Courbet became tired of the pretentiousness of the official art and was determined to render the world as he saw it. Courbet strived to be independent from the public's taste and constantly
challenged convention by his emphatically realistic renderings of scenes from the daily life. No graceful poses or impressive colors - Courbet was not depicting beauty, he was depicting truth. This
uncompromising artistic sincerity made him stand out from all other artists working at that time in Paris and often forced him to exhibit his work independently from the Salon.

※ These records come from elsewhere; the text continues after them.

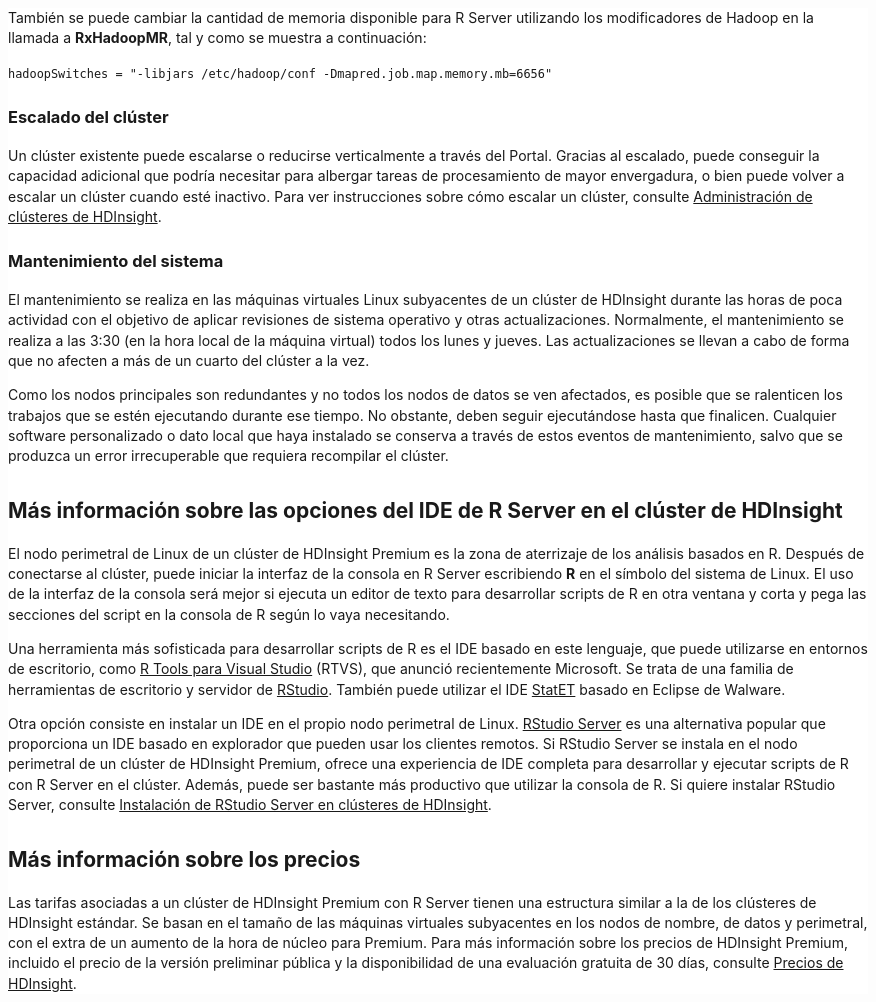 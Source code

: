 También se puede cambiar la cantidad de memoria disponible para R Server utilizando los modificadores de Hadoop en la llamada a **RxHadoopMR**, tal y como se muestra a continuación:

    hadoopSwitches = "-libjars /etc/hadoop/conf -Dmapred.job.map.memory.mb=6656"  

### Escalado del clúster
Un clúster existente puede escalarse o reducirse verticalmente a través del Portal. Gracias al escalado, puede conseguir la capacidad adicional que podría necesitar para albergar tareas de procesamiento de mayor envergadura, o bien puede volver a escalar un clúster cuando esté inactivo. Para ver instrucciones sobre cómo escalar un clúster, consulte [Administración de clústeres de HDInsight](hdinsight-administer-use-portal-linux.md).

### Mantenimiento del sistema
El mantenimiento se realiza en las máquinas virtuales Linux subyacentes de un clúster de HDInsight durante las horas de poca actividad con el objetivo de aplicar revisiones de sistema operativo y otras actualizaciones. Normalmente, el mantenimiento se realiza a las 3:30 (en la hora local de la máquina virtual) todos los lunes y jueves. Las actualizaciones se llevan a cabo de forma que no afecten a más de un cuarto del clúster a la vez.

Como los nodos principales son redundantes y no todos los nodos de datos se ven afectados, es posible que se ralenticen los trabajos que se estén ejecutando durante ese tiempo. No obstante, deben seguir ejecutándose hasta que finalicen. Cualquier software personalizado o dato local que haya instalado se conserva a través de estos eventos de mantenimiento, salvo que se produzca un error irrecuperable que requiera recompilar el clúster.

## Más información sobre las opciones del IDE de R Server en el clúster de HDInsight
El nodo perimetral de Linux de un clúster de HDInsight Premium es la zona de aterrizaje de los análisis basados en R. Después de conectarse al clúster, puede iniciar la interfaz de la consola en R Server escribiendo **R** en el símbolo del sistema de Linux. El uso de la interfaz de la consola será mejor si ejecuta un editor de texto para desarrollar scripts de R en otra ventana y corta y pega las secciones del script en la consola de R según lo vaya necesitando.

Una herramienta más sofisticada para desarrollar scripts de R es el IDE basado en este lenguaje, que puede utilizarse en entornos de escritorio, como [R Tools para Visual Studio](https://www.visualstudio.com/es-ES/features/rtvs-vs.aspx) (RTVS), que anunció recientemente Microsoft. Se trata de una familia de herramientas de escritorio y servidor de [RStudio](https://www.rstudio.com/products/rstudio-server/). También puede utilizar el IDE [StatET](http://www.walware.de/goto/statet) basado en Eclipse de Walware.

Otra opción consiste en instalar un IDE en el propio nodo perimetral de Linux. [RStudio Server](https://www.rstudio.com/products/rstudio-server/) es una alternativa popular que proporciona un IDE basado en explorador que pueden usar los clientes remotos. Si RStudio Server se instala en el nodo perimetral de un clúster de HDInsight Premium, ofrece una experiencia de IDE completa para desarrollar y ejecutar scripts de R con R Server en el clúster. Además, puede ser bastante más productivo que utilizar la consola de R. Si quiere instalar RStudio Server, consulte [Instalación de RStudio Server en clústeres de HDInsight](hdinsight-hadoop-r-server-install-r-studio.md).

## Más información sobre los precios
Las tarifas asociadas a un clúster de HDInsight Premium con R Server tienen una estructura similar a la de los clústeres de HDInsight estándar. Se basan en el tamaño de las máquinas virtuales subyacentes en los nodos de nombre, de datos y perimetral, con el extra de un aumento de la hora de núcleo para Premium. Para más información sobre los precios de HDInsight Premium, incluido el precio de la versión preliminar pública y la disponibilidad de una evaluación gratuita de 30 días, consulte [Precios de HDInsight](https://azure.microsoft.com/pricing/details/hdinsight/).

Before he developed his unique realistic painting style and before he produced his groundbreaking masterpieces, including The Origin of the World and The Stone Breakers, Courbet made a number of Romantic self-portraits including this one. Deeply emotional, The Desperate Man is among the earliest works by the artist that he completed in 1845. With his eyes wide-open, Courbet is staring straight at you and tearing his hair. Popular at the time, the Romantic approach to portraiture was concerned with expressing emotional and psychological states of the individual. And although Courbet never considered himself a Romantic painter, he coped with the task extremely well. When viewers look at this self-portrait you do not only experience his desperation (as the title suggests) but you also get the idea of what kind of personality Gustave Courbet was himself. Bold, wily, radical, ambitious and determined. Determined to challenge established painting genres, protest against traditional clichés, and change the course of art history.